Any help in form of money that we give to the street children or beggars, sometimes the difference is the same, could better be given to organizations than to individuals who in any case use it for illicit alcohol and drugs.
This issue sounds rather controversial. It tends to divide people violently, even at Christmas. For every person who will hand over a Frw 100 or Cinq ant (50 Francs ), there are many who will say that they never give to individuals, on the basis that they will only spend it on alcohol or drugs.
This is not a zero tolerance to the less fortunate members of our society. I am also aware that someone out there could pull a fast one by saying that after all, more than 40% of our population live on less than 1 $ a day, so what is the argument? That this is an affront to decency and shared humanity!
Let us look at the facts. It is often argued that throwing money at beggars or street children is one form of pavement theatre. An awkward, sideways shuffle, a furtive fumble in the pocket and a quickened step are more usual reactions.
The extravagance of the beggar’s abandonment is an embarrassment to the workaday world. There is also an audacity—a commendable cheek, which, fortunately has yet to be manifested here. “I take cards too, you know”. This was a beggar on Victoria station asking a visitor to London.
There are people who argue that beggars have chosen their plight. These are neo-liberals. Radicals like Frederick Engels thought that beggars were dangerous because they refused to be organized.
They were easy dupes for counter-revolution and reaction. In the United Kingdom, beggars neither vote nor protest. They merely subsist.
Philanthropy may mean a love of humanity in general, but it starts with an individual human response. However imperfect and fleeting, the momentary impulse to give when we see beggars and street children parading our streets is probably a good thing. There are people who derive pleasure, therapy and probably blessings through giving.
They are also aware that what they have given may end up buying the destitute some dangerous alcoholic beverages—the reality is that no one knows.
The city authorities, in their wisdom to rid our city of the riff raffs, at times round up street children only to see them back comfortably on the same streets after a short while. It is as if there is some understanding, a kind of a memorandum of understanding (MOU) between the city authorities and the beggars.
Moral decisions are usually shot through with ambiguity. Prudence, utility and love can and do co-exist. The beggar may be useful as well as reproachful. The pathos of the sight can and does enlarge our minds and sympathies.

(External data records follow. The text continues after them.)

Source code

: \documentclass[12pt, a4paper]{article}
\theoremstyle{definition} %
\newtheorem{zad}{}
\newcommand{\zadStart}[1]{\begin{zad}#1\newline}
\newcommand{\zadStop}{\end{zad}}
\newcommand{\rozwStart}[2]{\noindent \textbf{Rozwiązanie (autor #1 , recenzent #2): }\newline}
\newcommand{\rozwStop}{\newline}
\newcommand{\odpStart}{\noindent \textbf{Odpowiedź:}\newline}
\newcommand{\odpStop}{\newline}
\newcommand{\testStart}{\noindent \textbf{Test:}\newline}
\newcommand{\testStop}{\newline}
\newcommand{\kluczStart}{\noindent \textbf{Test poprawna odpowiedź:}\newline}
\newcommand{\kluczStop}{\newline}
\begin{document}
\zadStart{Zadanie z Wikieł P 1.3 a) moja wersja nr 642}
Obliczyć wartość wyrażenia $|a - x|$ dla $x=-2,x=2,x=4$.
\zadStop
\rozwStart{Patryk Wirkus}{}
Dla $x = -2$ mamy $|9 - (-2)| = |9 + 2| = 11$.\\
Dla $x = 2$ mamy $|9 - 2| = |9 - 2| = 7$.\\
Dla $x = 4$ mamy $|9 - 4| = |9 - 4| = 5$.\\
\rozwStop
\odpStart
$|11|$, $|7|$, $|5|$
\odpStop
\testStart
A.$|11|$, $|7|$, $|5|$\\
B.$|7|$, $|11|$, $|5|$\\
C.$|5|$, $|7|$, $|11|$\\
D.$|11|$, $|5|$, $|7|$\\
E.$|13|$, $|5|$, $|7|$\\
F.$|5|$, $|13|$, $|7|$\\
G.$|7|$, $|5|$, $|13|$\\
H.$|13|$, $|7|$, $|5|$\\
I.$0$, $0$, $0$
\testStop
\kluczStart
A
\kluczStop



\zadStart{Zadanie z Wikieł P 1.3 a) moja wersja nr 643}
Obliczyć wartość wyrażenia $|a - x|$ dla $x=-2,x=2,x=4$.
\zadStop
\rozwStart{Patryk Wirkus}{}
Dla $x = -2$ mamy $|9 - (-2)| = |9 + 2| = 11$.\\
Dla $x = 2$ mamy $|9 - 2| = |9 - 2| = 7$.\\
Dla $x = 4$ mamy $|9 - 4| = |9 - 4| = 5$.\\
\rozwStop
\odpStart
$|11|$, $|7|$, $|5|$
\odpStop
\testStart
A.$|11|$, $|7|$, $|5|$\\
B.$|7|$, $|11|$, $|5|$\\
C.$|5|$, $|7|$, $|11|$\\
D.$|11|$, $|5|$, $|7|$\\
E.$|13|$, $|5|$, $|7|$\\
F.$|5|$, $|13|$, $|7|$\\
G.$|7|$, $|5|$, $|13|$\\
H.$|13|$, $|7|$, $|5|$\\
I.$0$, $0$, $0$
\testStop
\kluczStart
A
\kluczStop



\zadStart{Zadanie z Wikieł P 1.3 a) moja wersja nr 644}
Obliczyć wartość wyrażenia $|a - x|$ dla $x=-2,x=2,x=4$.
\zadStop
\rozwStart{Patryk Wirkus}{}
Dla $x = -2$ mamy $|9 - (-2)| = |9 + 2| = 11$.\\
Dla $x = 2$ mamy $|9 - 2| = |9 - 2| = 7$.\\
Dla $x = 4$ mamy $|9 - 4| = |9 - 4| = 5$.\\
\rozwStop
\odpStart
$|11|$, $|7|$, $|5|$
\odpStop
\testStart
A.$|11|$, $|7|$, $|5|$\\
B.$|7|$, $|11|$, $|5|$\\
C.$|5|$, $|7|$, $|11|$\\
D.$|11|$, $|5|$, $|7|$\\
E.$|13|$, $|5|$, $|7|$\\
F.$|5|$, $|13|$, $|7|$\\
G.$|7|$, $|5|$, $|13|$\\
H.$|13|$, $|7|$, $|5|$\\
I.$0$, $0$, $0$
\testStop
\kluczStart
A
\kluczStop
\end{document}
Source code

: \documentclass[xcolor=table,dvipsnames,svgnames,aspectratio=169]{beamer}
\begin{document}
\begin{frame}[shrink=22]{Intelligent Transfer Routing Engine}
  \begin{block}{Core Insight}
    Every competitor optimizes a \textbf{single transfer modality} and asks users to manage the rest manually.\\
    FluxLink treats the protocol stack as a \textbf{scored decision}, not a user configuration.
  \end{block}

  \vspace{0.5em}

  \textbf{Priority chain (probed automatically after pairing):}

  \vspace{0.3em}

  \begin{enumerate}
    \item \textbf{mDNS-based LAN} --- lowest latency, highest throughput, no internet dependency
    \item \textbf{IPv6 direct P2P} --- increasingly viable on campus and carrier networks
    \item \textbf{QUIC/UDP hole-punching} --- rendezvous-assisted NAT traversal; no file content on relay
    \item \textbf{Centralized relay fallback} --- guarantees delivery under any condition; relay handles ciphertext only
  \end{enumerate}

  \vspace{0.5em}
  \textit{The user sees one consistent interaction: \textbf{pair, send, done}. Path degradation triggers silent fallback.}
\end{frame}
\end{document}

The suddenness of the encounter, the momentary glimpse into the abyss, is a salutary reminder of what life without a job and family would be like.
The beggar is, and has for sometime been, a necessary figure in the education of a common humanity. In our good old Kinyarwanda culture of humanism and solidarity that has unfortunately been eroded by the advent of free market economics and individualism, there were probably no beggars. Society took care of would be beggars or street children.
It is now the self-righteous scribes and the Pharisees who, I am afraid, could countenance the mean-spirited campaign of removing beggars from our streets. We need to care for them and give them skills.